(Data supplied Opens)

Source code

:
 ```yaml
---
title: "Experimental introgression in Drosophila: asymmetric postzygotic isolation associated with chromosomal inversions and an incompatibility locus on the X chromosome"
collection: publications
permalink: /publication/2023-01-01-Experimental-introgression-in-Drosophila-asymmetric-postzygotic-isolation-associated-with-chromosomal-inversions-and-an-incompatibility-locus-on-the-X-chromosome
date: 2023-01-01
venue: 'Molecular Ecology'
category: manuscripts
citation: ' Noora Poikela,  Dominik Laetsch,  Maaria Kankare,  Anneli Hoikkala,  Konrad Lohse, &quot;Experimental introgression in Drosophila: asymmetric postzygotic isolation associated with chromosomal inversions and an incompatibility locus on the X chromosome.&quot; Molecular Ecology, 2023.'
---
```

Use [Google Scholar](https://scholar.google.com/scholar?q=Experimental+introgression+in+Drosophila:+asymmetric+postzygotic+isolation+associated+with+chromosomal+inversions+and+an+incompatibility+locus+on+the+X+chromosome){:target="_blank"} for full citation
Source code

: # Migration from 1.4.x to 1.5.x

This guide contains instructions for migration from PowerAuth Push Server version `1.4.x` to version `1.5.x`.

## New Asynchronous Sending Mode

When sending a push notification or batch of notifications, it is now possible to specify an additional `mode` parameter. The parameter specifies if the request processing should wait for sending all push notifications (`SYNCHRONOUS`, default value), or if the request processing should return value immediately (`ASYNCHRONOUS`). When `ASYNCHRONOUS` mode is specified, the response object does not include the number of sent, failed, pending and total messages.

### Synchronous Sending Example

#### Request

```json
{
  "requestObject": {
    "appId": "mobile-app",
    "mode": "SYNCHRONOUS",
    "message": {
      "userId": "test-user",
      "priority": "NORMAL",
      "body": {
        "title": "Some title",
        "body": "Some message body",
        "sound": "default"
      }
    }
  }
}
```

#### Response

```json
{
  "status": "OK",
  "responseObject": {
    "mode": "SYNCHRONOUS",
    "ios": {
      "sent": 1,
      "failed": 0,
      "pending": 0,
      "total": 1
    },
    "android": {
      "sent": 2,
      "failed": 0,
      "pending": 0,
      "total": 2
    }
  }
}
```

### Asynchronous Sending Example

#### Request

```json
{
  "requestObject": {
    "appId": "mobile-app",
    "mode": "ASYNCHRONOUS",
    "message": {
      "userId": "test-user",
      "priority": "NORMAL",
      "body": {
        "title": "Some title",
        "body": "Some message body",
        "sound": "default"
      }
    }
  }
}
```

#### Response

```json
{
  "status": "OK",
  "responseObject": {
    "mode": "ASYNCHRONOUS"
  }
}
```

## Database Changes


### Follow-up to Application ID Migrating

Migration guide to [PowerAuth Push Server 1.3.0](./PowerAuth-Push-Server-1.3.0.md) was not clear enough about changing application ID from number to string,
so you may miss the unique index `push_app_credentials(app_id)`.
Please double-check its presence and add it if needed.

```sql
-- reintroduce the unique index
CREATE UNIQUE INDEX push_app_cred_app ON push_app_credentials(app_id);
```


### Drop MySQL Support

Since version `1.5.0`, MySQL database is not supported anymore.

(Data supplied Closes)

Scan the entries above and copy each line where "Example" occurs.

### Synchronous Sending Example
### Asynchronous Sending Example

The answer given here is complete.